ATI RN
RN Nursing Care of Children Online Practice 2019 A
1. What is the first sign of puberty in girls?
- A. Acne
- B. Hair growth in the pubic area and underarms
- C. Thelarche
- D. Menarche
Correct answer: C
Rationale: The correct answer is C, Thelarche. Thelarche refers to the onset of breast development, which is typically the first sign of puberty in girls. This occurs before menarche (the first menstrual period). Choices A and B, acne and hair growth in the pubic area and underarms, are not the first signs of puberty in girls. While acne can be a common occurrence during puberty, it usually appears after other physical changes. Hair growth in the pubic area and underarms also occurs later in the puberty process.
2. The nurse is explaining different parenting styles to a group of parents. The nurse explains that an authoritative parenting style can lead to which child behavior?
- A. Shyness
- B. Self-reliance
- C. Submissiveness
- D. Self-consciousness
Correct answer: B
Rationale: An authoritative parenting style, which balances warmth with firmness, is associated with fostering self-reliance and independence in children.
3. A school-age child with cancer is being prepared for a procedure. The child says, “I have had one of these before. They hurt.” The nurse bases her response on what knowledge related to pain in this patient?
- A. Often misrepresent experiencing pain
- B. Tolerate pain better than adults
- C. Become accustomed to painful procedures
- D. Commonly experience treatment-related moderate to severe pain when they have cancer
Correct answer: D
Rationale: The correct answer is D. Pain is frequently reported by children with cancer, with around 84% experiencing it. Most children report moderate to severe pain, with about half finding it highly distressing. There is no evidence to suggest that children often misrepresent their pain experiences. Pain tolerance is not solely based on age but is a complex phenomenon. Children do not become accustomed to painful procedures, as each experience of pain is unique.
4. What is the priority assessment for a nurse when caring for an infant suspected of having necrotizing enterocolitis (NEC)?
- A. Hold feedings.
- B. Check gastric residuals before feedings.

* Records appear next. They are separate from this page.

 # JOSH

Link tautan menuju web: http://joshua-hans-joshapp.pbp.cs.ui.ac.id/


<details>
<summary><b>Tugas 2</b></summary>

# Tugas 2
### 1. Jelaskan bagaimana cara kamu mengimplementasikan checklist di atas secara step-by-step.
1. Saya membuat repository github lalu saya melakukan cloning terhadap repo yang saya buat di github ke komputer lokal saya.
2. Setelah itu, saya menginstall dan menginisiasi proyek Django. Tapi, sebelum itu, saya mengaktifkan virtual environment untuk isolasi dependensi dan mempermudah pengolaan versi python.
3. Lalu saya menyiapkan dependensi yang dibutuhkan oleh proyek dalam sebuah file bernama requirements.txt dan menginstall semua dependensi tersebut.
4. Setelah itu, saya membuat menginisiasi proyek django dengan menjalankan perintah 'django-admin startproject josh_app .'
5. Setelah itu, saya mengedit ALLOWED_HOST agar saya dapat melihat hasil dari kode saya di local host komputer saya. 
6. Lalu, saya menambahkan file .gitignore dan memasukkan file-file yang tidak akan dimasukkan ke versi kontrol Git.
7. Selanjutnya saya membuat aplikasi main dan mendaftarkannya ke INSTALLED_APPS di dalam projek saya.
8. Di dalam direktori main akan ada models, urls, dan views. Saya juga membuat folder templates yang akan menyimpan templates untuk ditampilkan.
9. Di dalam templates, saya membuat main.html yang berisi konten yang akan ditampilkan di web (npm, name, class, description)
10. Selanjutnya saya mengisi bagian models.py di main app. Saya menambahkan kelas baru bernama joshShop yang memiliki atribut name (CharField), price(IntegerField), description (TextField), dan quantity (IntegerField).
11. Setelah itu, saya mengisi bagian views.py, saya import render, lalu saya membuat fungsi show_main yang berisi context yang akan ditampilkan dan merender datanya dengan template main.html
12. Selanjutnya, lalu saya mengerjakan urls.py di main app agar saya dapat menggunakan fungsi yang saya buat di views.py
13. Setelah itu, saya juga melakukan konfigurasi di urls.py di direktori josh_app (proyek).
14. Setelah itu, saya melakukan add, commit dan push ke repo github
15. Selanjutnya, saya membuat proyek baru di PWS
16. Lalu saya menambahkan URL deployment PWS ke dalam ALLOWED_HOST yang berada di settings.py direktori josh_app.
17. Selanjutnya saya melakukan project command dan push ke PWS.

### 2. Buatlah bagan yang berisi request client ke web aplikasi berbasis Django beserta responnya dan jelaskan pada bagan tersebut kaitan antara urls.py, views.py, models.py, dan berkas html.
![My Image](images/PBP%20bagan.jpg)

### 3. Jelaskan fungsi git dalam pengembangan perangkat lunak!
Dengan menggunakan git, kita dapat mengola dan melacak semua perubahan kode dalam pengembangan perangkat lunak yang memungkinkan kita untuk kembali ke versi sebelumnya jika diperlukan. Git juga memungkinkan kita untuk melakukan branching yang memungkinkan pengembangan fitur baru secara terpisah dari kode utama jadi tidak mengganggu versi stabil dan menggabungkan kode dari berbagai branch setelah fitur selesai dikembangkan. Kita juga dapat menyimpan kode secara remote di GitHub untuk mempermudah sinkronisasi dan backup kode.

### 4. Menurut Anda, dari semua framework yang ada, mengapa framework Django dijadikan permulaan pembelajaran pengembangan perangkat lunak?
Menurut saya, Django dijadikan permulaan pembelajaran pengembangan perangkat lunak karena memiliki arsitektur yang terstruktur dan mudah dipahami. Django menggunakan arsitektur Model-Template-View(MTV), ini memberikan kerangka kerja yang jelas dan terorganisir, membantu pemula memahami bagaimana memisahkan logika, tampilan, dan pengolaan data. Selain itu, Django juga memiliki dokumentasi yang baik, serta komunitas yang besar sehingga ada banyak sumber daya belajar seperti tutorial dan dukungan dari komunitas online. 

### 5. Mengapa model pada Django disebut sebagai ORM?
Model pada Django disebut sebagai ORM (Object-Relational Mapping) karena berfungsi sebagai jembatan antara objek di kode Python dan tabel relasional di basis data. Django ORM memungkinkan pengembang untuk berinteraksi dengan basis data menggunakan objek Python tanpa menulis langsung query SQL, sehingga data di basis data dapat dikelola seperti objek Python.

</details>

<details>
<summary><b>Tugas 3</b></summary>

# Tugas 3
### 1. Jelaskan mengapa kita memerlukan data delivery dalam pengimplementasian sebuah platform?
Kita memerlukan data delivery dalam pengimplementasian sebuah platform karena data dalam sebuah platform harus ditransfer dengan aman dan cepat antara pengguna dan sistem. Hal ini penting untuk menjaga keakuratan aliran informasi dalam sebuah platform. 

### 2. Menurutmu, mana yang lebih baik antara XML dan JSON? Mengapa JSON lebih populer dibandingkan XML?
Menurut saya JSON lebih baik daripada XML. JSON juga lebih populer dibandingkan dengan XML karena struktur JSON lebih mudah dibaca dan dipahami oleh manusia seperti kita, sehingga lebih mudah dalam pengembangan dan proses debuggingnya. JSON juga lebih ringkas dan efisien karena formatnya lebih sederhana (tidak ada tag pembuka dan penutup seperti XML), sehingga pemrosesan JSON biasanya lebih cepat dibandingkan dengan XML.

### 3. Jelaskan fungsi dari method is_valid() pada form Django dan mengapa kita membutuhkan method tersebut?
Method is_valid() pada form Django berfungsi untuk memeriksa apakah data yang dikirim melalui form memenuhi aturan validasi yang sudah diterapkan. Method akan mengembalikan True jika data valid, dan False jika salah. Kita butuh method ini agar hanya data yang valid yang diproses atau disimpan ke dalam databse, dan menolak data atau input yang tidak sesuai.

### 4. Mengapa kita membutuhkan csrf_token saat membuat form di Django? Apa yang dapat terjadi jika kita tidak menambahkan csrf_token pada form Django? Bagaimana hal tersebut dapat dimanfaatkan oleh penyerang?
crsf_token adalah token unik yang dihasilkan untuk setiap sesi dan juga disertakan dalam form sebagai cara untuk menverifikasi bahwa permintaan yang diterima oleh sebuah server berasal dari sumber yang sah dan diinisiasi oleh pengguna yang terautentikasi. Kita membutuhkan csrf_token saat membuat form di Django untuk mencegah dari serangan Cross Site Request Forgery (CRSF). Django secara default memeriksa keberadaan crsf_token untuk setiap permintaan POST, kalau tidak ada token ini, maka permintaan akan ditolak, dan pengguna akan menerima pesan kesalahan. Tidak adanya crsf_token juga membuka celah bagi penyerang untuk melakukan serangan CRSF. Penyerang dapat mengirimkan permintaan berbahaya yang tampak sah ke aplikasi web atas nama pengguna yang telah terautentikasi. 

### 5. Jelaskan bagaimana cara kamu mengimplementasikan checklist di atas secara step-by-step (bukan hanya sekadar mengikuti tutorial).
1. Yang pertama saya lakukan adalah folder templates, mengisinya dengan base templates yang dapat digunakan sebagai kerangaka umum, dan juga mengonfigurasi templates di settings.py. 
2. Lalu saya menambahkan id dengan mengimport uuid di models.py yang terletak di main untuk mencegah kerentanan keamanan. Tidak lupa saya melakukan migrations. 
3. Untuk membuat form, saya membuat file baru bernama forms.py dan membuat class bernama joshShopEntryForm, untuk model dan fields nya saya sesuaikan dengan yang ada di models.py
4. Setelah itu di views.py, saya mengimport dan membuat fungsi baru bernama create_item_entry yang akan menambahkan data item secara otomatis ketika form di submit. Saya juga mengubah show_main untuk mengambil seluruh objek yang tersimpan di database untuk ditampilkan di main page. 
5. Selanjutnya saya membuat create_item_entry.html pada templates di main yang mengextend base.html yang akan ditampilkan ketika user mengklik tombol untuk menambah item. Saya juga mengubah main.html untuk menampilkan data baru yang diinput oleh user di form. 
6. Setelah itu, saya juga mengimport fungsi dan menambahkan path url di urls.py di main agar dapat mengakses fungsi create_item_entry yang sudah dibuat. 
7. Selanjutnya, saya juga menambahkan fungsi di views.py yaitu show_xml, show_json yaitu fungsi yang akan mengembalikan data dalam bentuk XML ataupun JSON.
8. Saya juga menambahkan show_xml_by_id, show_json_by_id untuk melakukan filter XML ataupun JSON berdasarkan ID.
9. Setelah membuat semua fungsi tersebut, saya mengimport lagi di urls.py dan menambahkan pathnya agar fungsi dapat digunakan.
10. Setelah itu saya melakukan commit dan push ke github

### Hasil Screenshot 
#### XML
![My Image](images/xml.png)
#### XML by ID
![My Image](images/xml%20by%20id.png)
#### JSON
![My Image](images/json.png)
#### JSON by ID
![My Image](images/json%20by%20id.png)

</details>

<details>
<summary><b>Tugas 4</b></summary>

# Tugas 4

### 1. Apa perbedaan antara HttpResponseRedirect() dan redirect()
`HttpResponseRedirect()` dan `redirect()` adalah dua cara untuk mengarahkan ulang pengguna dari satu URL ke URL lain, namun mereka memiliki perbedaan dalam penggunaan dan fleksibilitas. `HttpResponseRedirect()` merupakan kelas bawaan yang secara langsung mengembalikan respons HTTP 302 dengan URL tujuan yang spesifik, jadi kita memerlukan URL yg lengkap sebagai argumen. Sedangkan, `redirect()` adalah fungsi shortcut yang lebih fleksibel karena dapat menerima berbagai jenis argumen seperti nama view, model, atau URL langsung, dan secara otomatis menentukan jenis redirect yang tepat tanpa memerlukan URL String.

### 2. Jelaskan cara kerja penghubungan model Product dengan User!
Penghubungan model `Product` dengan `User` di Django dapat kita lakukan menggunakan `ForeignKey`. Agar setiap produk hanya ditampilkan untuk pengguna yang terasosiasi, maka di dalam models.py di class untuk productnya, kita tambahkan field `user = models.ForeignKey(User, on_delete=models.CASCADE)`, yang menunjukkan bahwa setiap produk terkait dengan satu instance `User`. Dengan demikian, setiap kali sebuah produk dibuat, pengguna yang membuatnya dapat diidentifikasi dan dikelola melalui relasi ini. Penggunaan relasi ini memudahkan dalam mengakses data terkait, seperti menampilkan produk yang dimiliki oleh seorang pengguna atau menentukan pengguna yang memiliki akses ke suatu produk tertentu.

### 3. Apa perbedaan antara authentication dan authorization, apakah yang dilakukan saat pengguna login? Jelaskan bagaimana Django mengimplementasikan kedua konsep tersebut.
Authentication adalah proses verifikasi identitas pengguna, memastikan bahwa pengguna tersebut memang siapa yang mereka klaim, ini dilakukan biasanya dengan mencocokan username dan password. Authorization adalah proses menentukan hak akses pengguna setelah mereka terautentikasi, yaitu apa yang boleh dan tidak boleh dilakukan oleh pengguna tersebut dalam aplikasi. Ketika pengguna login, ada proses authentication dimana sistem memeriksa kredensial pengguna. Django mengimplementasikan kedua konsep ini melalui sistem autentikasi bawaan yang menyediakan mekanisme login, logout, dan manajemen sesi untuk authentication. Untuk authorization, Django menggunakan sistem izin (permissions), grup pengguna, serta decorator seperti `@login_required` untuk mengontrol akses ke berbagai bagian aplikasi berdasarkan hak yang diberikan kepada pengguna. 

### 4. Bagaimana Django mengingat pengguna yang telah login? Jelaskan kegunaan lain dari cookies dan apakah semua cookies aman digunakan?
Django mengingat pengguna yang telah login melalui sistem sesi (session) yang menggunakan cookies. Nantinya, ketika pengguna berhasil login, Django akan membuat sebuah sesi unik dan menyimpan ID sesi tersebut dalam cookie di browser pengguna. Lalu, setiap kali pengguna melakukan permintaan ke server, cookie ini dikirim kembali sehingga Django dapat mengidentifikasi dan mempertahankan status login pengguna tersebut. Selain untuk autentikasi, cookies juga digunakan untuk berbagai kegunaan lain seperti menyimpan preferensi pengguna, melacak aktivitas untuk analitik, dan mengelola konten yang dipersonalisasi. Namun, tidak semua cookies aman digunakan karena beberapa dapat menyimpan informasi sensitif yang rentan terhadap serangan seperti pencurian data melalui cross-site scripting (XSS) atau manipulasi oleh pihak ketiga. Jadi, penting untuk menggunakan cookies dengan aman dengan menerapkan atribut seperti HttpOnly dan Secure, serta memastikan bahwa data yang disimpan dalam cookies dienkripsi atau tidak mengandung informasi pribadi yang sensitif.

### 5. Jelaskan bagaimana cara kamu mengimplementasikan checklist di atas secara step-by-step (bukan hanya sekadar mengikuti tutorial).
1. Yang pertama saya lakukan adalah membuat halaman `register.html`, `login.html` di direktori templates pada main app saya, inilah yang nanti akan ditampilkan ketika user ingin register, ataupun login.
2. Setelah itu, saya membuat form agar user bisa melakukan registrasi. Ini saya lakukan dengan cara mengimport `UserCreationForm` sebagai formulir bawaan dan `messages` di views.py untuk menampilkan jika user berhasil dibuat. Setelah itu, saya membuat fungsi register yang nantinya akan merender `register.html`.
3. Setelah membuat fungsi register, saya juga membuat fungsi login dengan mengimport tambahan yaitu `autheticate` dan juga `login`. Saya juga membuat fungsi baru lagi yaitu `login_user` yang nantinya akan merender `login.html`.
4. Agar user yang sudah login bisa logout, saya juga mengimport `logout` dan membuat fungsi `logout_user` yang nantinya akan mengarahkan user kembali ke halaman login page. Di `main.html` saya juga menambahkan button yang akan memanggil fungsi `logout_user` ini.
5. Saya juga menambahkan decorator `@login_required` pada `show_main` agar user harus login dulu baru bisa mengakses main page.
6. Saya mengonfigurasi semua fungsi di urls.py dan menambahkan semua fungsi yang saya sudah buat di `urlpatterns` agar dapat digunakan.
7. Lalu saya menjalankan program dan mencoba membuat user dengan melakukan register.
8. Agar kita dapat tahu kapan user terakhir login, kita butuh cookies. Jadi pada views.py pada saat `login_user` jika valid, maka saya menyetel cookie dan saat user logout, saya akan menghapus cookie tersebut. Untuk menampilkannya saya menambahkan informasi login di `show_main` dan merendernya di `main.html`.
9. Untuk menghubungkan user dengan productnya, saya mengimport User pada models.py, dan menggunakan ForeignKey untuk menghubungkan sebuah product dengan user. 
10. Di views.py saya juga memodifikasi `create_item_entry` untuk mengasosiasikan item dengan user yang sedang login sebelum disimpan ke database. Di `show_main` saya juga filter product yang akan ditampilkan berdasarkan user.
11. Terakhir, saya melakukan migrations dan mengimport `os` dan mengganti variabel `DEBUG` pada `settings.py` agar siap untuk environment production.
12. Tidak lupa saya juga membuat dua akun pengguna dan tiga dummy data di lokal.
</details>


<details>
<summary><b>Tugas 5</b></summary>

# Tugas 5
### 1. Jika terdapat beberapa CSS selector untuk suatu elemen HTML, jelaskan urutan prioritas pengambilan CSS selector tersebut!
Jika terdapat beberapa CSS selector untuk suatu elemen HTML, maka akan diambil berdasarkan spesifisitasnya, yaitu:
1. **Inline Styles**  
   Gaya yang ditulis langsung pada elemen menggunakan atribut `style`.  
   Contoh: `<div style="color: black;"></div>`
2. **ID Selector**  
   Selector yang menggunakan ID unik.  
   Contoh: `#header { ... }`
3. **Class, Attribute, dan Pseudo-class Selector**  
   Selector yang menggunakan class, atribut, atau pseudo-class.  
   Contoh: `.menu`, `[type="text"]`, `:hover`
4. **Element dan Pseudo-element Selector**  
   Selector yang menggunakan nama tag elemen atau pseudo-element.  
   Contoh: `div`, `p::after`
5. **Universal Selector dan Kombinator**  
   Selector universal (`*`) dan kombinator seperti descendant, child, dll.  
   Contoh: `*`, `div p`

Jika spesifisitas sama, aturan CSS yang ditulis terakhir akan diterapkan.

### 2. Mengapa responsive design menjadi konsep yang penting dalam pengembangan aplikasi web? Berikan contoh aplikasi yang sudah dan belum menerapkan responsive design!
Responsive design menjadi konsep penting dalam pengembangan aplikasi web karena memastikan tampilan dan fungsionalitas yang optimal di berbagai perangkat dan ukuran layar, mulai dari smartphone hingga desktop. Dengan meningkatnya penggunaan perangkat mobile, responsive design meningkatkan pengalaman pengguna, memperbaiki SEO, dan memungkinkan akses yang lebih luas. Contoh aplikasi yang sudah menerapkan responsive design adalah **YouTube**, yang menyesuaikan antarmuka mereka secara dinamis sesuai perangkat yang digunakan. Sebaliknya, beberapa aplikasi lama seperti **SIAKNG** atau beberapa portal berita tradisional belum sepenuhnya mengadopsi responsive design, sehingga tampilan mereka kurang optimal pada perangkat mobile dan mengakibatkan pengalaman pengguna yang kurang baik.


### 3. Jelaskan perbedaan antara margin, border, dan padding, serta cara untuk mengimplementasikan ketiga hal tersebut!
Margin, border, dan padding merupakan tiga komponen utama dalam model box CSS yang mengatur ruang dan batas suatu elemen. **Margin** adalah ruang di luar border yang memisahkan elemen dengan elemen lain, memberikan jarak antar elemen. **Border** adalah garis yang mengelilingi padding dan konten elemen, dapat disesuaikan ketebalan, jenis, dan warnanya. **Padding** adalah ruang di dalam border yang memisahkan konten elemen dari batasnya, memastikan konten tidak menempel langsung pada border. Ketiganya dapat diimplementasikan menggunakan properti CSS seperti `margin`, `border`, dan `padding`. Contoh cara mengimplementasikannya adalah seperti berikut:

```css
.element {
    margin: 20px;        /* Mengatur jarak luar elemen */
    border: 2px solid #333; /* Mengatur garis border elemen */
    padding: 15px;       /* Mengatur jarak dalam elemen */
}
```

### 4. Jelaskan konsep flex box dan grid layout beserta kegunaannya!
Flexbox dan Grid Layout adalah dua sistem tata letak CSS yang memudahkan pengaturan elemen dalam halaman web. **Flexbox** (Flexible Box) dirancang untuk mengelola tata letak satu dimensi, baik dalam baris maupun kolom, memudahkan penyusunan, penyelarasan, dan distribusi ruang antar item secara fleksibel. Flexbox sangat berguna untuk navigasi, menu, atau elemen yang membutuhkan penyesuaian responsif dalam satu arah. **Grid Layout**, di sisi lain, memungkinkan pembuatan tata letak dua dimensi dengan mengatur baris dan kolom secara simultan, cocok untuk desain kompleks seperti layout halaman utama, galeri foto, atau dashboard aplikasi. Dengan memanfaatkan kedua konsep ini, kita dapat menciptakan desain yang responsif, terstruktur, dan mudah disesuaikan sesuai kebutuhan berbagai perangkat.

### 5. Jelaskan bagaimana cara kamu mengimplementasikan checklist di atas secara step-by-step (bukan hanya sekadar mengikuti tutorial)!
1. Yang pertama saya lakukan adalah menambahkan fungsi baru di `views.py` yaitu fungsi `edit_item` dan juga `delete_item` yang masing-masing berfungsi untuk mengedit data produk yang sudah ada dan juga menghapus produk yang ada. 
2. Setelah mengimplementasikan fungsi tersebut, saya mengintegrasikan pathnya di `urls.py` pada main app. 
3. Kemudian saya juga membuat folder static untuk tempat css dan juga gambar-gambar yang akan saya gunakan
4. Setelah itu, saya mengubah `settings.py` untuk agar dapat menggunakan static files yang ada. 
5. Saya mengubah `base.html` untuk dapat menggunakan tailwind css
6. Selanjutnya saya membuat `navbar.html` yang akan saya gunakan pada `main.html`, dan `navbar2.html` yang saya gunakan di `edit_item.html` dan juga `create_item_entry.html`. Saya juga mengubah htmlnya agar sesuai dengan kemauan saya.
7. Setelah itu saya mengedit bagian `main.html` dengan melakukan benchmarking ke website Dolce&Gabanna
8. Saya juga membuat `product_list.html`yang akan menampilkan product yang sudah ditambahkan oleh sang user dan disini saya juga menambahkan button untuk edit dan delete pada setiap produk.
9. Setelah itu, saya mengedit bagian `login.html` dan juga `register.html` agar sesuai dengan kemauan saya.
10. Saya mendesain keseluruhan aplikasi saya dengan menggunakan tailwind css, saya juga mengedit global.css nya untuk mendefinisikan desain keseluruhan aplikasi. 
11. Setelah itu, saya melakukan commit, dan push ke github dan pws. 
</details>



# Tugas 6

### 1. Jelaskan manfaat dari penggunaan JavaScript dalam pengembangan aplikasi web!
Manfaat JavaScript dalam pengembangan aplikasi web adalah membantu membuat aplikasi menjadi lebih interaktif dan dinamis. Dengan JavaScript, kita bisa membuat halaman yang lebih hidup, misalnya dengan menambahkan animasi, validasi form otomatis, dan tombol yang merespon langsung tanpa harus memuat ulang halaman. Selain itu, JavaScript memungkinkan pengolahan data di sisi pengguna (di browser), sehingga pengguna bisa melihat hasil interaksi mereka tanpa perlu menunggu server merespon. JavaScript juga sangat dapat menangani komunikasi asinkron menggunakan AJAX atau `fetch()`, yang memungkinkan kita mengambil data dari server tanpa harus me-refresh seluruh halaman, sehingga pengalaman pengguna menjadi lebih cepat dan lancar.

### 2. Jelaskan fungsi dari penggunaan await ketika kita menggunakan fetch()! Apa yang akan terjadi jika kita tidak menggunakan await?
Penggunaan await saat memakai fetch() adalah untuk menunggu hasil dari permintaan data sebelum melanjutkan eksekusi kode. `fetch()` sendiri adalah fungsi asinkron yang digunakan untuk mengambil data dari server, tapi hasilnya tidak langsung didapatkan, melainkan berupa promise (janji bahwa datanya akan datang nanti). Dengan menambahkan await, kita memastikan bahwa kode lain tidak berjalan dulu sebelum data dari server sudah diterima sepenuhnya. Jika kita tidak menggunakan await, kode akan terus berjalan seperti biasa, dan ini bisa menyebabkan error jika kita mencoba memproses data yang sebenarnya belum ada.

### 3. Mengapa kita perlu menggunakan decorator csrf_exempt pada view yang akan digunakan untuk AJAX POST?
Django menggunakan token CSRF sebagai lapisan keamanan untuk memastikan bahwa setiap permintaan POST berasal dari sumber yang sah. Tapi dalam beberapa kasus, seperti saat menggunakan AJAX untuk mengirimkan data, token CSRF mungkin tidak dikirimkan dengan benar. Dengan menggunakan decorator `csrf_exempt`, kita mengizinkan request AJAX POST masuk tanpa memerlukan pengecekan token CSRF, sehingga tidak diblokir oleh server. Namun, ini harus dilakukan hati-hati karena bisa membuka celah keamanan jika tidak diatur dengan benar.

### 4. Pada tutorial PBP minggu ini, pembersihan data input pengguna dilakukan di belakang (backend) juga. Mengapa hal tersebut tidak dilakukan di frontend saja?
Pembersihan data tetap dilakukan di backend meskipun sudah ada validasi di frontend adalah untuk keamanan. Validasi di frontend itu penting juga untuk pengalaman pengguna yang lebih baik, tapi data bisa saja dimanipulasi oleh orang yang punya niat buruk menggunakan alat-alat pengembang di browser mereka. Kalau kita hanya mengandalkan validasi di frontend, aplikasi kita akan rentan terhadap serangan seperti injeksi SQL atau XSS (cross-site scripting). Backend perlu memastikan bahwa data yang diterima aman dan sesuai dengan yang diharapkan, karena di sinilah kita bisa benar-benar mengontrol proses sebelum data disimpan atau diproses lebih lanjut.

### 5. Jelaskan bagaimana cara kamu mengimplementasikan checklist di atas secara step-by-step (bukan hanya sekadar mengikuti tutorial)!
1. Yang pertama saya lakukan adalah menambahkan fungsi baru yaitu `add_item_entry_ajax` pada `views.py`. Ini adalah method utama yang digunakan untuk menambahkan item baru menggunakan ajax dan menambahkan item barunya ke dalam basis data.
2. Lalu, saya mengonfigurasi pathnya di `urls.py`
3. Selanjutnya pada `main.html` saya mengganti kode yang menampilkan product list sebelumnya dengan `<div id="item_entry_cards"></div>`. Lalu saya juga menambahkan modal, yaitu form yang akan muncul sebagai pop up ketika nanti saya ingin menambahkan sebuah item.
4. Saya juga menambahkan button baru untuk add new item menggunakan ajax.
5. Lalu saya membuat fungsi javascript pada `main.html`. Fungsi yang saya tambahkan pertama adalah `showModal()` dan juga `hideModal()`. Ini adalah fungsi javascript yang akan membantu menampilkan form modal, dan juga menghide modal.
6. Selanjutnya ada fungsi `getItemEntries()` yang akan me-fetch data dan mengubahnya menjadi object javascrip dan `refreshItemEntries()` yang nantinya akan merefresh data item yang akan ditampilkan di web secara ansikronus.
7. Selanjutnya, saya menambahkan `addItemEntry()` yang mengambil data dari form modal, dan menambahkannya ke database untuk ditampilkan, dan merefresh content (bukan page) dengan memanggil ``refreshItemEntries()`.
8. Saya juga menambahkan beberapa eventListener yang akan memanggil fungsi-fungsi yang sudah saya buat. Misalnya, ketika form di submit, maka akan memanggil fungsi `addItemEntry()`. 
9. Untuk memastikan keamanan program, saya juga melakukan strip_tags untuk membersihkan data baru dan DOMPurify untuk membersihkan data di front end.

- C. Take rectal temperature.
- D. Closely monitor abdominal distention.
Correct answer: D
Rationale: The correct answer is D: Closely monitor abdominal distention. Monitoring the abdomen for signs of distention is crucial in the early detection of necrotizing enterocolitis (NEC). In NEC, the bowel wall is edematous and breaking down, leading to abdominal distention. Holding feedings is important in the management of NEC, as feedings may need to be stopped temporarily. Checking gastric residuals before feedings helps in assessing the infant's tolerance to feedings. Taking rectal temperatures is contraindicated in NEC as it can lead to the perforation of the bowel.
5. What diet is most appropriate for the child with chronic renal failure (CRF)?
- A. Low in protein
- B. Low in vitamin D
- C. Low in phosphorus
- D. Supplemented with vitamins A, E, and K
Correct answer: C
Rationale: A low-phosphorus diet is important in managing chronic renal failure to prevent hyperphosphatemia and its associated complications, such as bone disease. Protein intake should be controlled but not necessarily low, and vitamin D supplementation is often required, not reduced.